INFORMATION PROVIDED:
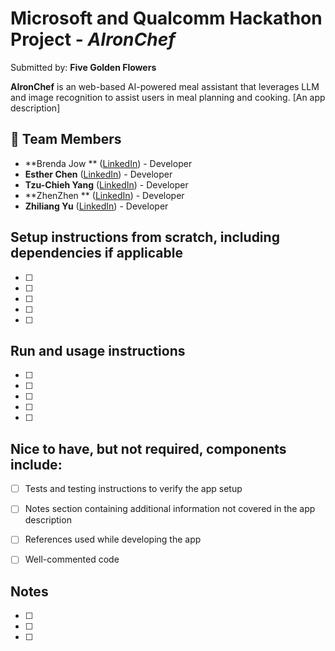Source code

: # Microsoft and Qualcomm Hackathon Project - *AIronChef*

Submitted by: **Five Golden Flowers**

**AIronChef** is an web-based AI-powered meal assistant that leverages LLM and
image recognition to assist users in meal planning and cooking. [An app description]
 

## 👥 Team Members  
- **Brenda Jow ** ([LinkedIn]()) - Developer  
- **Esther Chen** ([LinkedIn](www.linkedin.com/in/esther-chen-seattle)) - Developer  
- **Tzu-Chieh Yang** ([LinkedIn](www.linkedin.com/in/tzu-chieh-yang-221149290)) - Developer
- **ZhenZhen ** ([LinkedIn]()) - Developer
- **Zhiliang Yu** ([LinkedIn]()) - Developer


## Setup instructions from scratch, including dependencies if applicable

- [ ] 
- [ ] 
- [ ] 
- [ ] 
- [ ] 


## Run and usage instructions
  
- [ ] 
- [ ] 
- [ ] 
- [ ] 
- [ ]


## Nice to have, but not required, components include:

- [ ] Tests and testing instructions to verify the app setup
- [ ] Notes section containing additional information not covered in the app description
- [ ] References used while developing the app
- [ ] Well-commented code


## Notes

- [ ] 
- [ ] 
- [ ]

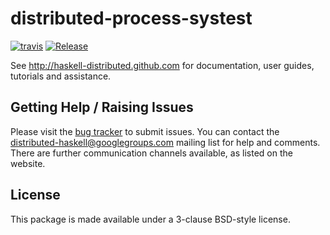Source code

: # distributed-process-systest
[![travis](https://secure.travis-ci.org/haskell-distributed/distributed-process-systest.png)](http://travis-ci.org/haskell-distributed/distributed-process-systest)
[![Release](https://img.shields.io/hackage/v/distributed-process-systest.svg)](https://hackage.haskell.org/package/distributed-process-systest)

See http://haskell-distributed.github.com for documentation, user guides,
tutorials and assistance.

## Getting Help / Raising Issues

Please visit the [bug tracker](https://github.com/haskell-distributed/distributed-process-systest/issues) to submit issues. You can contact the distributed-haskell@googlegroups.com mailing list for help and comments. There are further communication channels available, as listed on the website.

## License

This package is made available under a 3-clause BSD-style license.
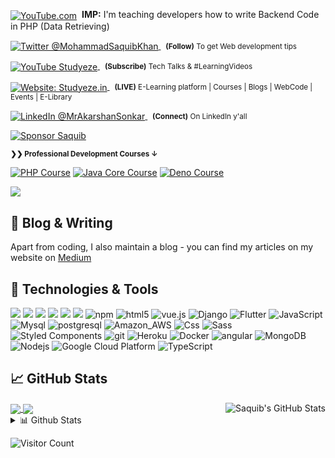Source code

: <head>
<script async src="https://pagead2.googlesyndication.com/pagead/js/adsbygoogle.js?client=ca-pub-4171089907988376"
     crossorigin="anonymous"></script>
</head>

<div align="left">
<p><a href="https://www.youtube.com/watch?v=VX3LdDVv88g"><img alt="YouTube.com" align="center" src="https://img.shields.io/badge/LEARN-FETCHING%20DATA%20FROM%20SQL%20PHP%20-gray.svg?colorA=596577&colorB=6A788D&style=for-the-badge" /></a>&nbsp; <strong>IMP:</strong> I'm teaching developers how to write Backend Code in PHP (Data Retrieving)
</p></div>

<div align="left">
	<p>
		<a href="https://twitter.com/Mohamma13288237">
			<img alt="Twitter @MohammadSaquibKhan" align="center" src="https://img.shields.io/badge/-@MohammadSaquibKhan-gray.svg?colorA=04258E&colorB=04258E&style=for-the-badge" />
		</a>&nbsp;
		<small>
			<strong>(Follow)</strong> To get Web development tips
		</small>
	</p>
	<p>
		<a href="https://www.youtube.com/channel/UCBB7QkP5Sdn4Z1SJfXsmpeg">
			<img alt="YouTube Studyeze" align="center" src="https://img.shields.io/badge/YOUTUBE-gray.svg?colorA=E74C3C&colorB=E74C3C&style=for-the-badge" />
		</a>&nbsp;
		<small>
			<strong>(Subscribe)</strong> Tech Talks & #LearningVideos
		</small>
	</p>
	<p>
		<a href="https://Studyeze.in/">
			<img alt="Website: Studyeze.in" align="center" src="https://img.shields.io/badge/-STUDYEZE-gray.svg?colorA=727CF5&colorB=727CF5&style=for-the-badge" />
		</a>&nbsp;
		<small>
			<strong>(LIVE)</strong> E-Learning platform | Courses | Blogs | WebCode | Events | E-Library
		</small>
	</p>
	<p>
		<a href="https://www.linkedin.com/in/akarshan-sonkar-a101301a1/">
			<img alt="LinkedIn @MrAkarshanSonkar" align="center" 
src="https://img.shields.io/badge/LINKEDIN-gray.svg?colorA=6A788D&colorB=6A788D&style=for-the-badge" />
		</a>&nbsp;
		<small>
			<strong>(Connect)</strong> On LinkedIn y'all
		</small>
	</p>
</div>

[![Sponsor Saquib](https://studyeze.in/gitlab/saquibkhan.png)][s]

<small><strong>❯❯ Professional Development Courses ↓</strong></small>

[![PHP Course](https://img.shields.io/badge/LEARN-PHP%20Backend%20Code%20%E2%86%92-gray.svg?colorA=61c265&colorB=4CAF50&style=for-the-badge)][n] [![Java Core Course](https://img.shields.io/badge/LEARN-JAVA%20(Core)%20Code%20Power%20User%20%E2%86%92-gray.svg?colorA=655BE1&colorB=4F44D6&style=for-the-badge)][v] [![Deno Course](https://img.shields.io/badge/WORKING-WebCode%20(free)%20%E2%86%92-gray.svg?colorA=6B999F&colorB=6A788D&style=for-the-badge)][d]

![](https://github.com/geekysaquib)

[s]: https://github.com/geekysaquib
[n]: https://www.youtube.com/watch?v=vKxj1ZVu8LQ
[v]: https://www.youtube.com/watch?v=4924a_nCjwk
[d]: https://www.youtube.com/watch?v=9oNvB9guHuo
[g]: https://github.com/geekysaquib


## 🎉 Blog & Writing

Apart from coding, I also maintain a blog - you can find my articles on my website  on [Medium](https://medium.com/@saquib28)

## 🔧 Technologies & Tools
![](https://img.shields.io/badge/php-PHP-green?style=flat&logo=php&logoColor=white&color=2bbc8a)
![](https://img.shields.io/badge/Code-Python-informational?style=flat&logo=python&logoColor=white&color=2bbc8a)
![](https://img.shields.io/badge/Code-JavaScript-informational?style=flat&logo=javascript&logoColor=white&color=2bbc8a)
![](https://img.shields.io/badge/Code-Vue-informational?style=flat&logo=vue.js&logoColor=white&color=2bbc8a)
![](https://img.shields.io/badge/Tools-Docker-informational?style=flat&logo=docker&logoColor=white&color=2bbc8a)
![](https://img.shields.io/badge/Node%20JS-Node%20Js-green?style=flat&logo=nodejs&logoColor=white&color=2bbc8a)
 <img alt="npm" src="https://img.shields.io/badge/-NPM-CB3837?style=flat-square&logo=npm&logoColor=white" />
  <img alt="html5" src="https://img.shields.io/badge/-HTML5-E34F26?style=flat-square&logo=html5&logoColor=white" />
  <img src="https://img.shields.io/static/v1?label=Vue.js&amp;message=v2.6&amp;color=4FC08D&amp;style=flat-square&amp;logo=vue.js&amp;logoColor=ffffff" alt="vue.js">
  <img alt="Django" src="https://img.shields.io/badge/Django-092E20?style=flat-square&logo=django&logoColor=white" />
  <img alt="Flutter" src="https://img.shields.io/badge/Flutter-02569B?style=flat-square&logo=flutter&logoColor=white" />
  <img alt="JavaScript" src="https://img.shields.io/badge/JavaScript-323330?style=flat-square&logo=javascript&logoColor=F7DF1E" />
  <img alt="Mysql" src="https://img.shields.io/badge/MySQL-00000F?style=flat-square&logo=mysql&logoColor=white" />
  <img alt="postgresql" src="https://img.shields.io/badge/PostgreSQL-316192?style=flat-square&logo=postgresql&logoColor=white" />
  <img alt="Amazon_AWS" src="https://img.shields.io/badge/Amazon_AWS-232F3E?style=flat-square&logo=amazon-aws&logoColor=white" />
  <img alt="Css" src="https://img.shields.io/badge/CSS-239120?&style=flat-square&logo=css3&logoColor=white" />
  <img alt="Sass" src="https://img.shields.io/badge/-Sass-CC6699?style=flat-square&logo=sass&logoColor=white" />
  <img alt="Styled Components" src="https://img.shields.io/badge/-Styled_Components-db7092?style=flat-square&logo=styled-components&logoColor=white" />
  <img alt="git" src="https://img.shields.io/badge/-Git-F05032?style=flat-square&logo=git&logoColor=white" />
  <img alt="Heroku" src="https://img.shields.io/badge/-Heroku-430098?style=flat-square&logo=heroku&logoColor=white" />
  <img alt="Docker" src="https://img.shields.io/badge/-Docker-46a2f1?style=flat-square&logo=docker&logoColor=white" />
  <img alt="angular" src="https://img.shields.io/badge/-Angular-DD0031?style=flat-square&logo=angular&logoColor=white" />
  <img alt="MongoDB" src="https://img.shields.io/badge/-MongoDB-13aa52?style=flat-square&logo=mongodb&logoColor=white" />
  <img alt="Nodejs" src="https://img.shields.io/badge/-Nodejs-43853d?style=flat-square&logo=Node.js&logoColor=white" />
  <img alt="Google Cloud Platform" src="https://img.shields.io/badge/-Google_Cloud_Platform-1a73e8?style=flat-square&logo=google-cloud&logoColor=white" />
  <img alt="TypeScript" src="https://img.shields.io/badge/-TypeScript-007ACC?style=flat-square&logo=typescript&logoColor=white" />



## &#x1f4c8; GitHub Stats

<a href="https://github.com/geekysaquib">
  <img align="center" src="https://github-readme-stats.vercel.app/api/top-langs/?username=geekysaquib&hide=css,html,tex&title_color=ffffff&text_color=c9cacc&icon_color=2bbc8a&bg_color=1d1f21" />
</a>
<a href="https://github.com/geekysaquib">
  <img align="right" src="https://github-readme-stats.vercel.app/api?username=geekysaquib&show_icons=true&line_height=27&count_private=true&title_color=ffffff&text_color=c9cacc&icon_color=2bbc8a&bg_color=1d1f21" alt="Saquib's GitHub Stats" />
</a>

<a href="https://github.com/geekysaquib/Kahoot-NodeJS">
  <img align="center" src="https://github-readme-stats.vercel.app/api/pin/?username=geekysaquib&repo=Kahoot-NodeJS&title_color=ffffff&text_color=c9cacc&icon_color=2bbc8a&bg_color=1d1f21" />
</a>


   

<!-- links to social media icons -->

<!-- icons with padding -->


[2.1]: http://i.imgur.com/0o48UoR.png (github icon with padding)

<!-- icons without padding -->


[2.2]: http://i.imgur.com/9I6NRUm.png (github icon without padding)
[3.2]: https://raw.githubusercontent.com/MartinHeinz/MartinHeinz/master/linkedin-3-16.png (LinkedIn icon without padding)


<!-- links to your social media accounts -->


[2]: https://github.com/akarshansonkar
[3]: https://www.linkedin.com/in/akarshan-sonkar-a101301a1/


 <details>
<summary>📊 Github Stats</summary>

<p align="center"> <img src="https://github-readme-stats.vercel.app/api?username=geekysaquib&show_icons=true&theme=gotham" alt="Mohammad Saquib Khan | Stats" />

</details>


 ![Visitor Count](https://profile-counter.glitch.me/{geekysaquib}/count.svg)


<!-- Resources -->
<!-- Icons: https://simpleicons.org/ -->
<!-- Emojis: https://emojipedia.org/emoji/ -->
<!-- HTML Emojis: https://www.fileformat.info/index.htm -->
<!-- Shields: https://shields.io/ -->

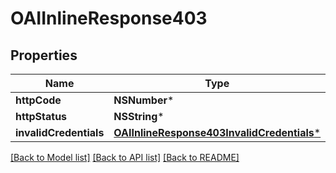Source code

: # OAIInlineResponse403

## Properties
Name | Type | Description | Notes
------------ | ------------- | ------------- | -------------
**httpCode** | **NSNumber*** |  | [optional] 
**httpStatus** | **NSString*** |  | [optional] 
**invalidCredentials** | [**OAIInlineResponse403InvalidCredentials***](OAIInlineResponse403InvalidCredentials.md) |  | [optional] 

[[Back to Model list]](../README.md#documentation-for-models) [[Back to API list]](../README.md#documentation-for-api-endpoints) [[Back to README]](../README.md)


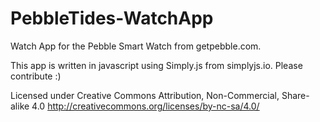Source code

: PebbleTides-WatchApp
====================
Watch App for the Pebble Smart Watch from getpebble.com.

This app is written in javascript using Simply.js from simplyjs.io.
Please contribute :)

Licensed under Creative Commons Attribution, Non-Commercial, Share-alike 4.0
http://creativecommons.org/licenses/by-nc-sa/4.0/
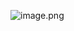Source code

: ![image.png](https://fynotefile.oss-cn-zhangjiakou.aliyuncs.com/fynote/fyfile/2746/1648209494089/4140b595fbeb48e0abdbf9af28758b89.png)





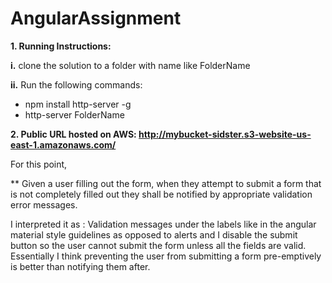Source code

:# AngularAssignment

**1. Running Instructions:**
  
 **i.** clone the solution to a folder with name like FolderName
 
 **ii.** Run the following commands:
 *   npm install http-server -g
 *   http-server FolderName

**2. Public URL hosted on AWS: http://mybucket-sidster.s3-website-us-east-1.amazonaws.com/**

For this point, 

** Given a user filling out the form, when they attempt to submit a form that is not completely filled out they shall be notified by appropriate validation error messages.

I interpreted it as : Validation messages under the labels like in the angular material style guidelines as opposed to alerts and I disable the submit button so the user cannot submit the form unless all the fields are valid. Essentially I think preventing the user from submitting a form pre-emptively is better than notifying them after.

EXERCISE BRIEF:
The response should hold exactly the lines starting at the line with "Run the following" and ending at the line with "validation error messages.", and no other line of the material above.

RESPONSE:
 **ii.** Run the following commands:
 *   npm install http-server -g
 *   http-server FolderName

**2. Public URL hosted on AWS: http://mybucket-sidster.s3-website-us-east-1.amazonaws.com/**

For this point, 

** Given a user filling out the form, when they attempt to submit a form that is not completely filled out they shall be notified by appropriate validation error messages.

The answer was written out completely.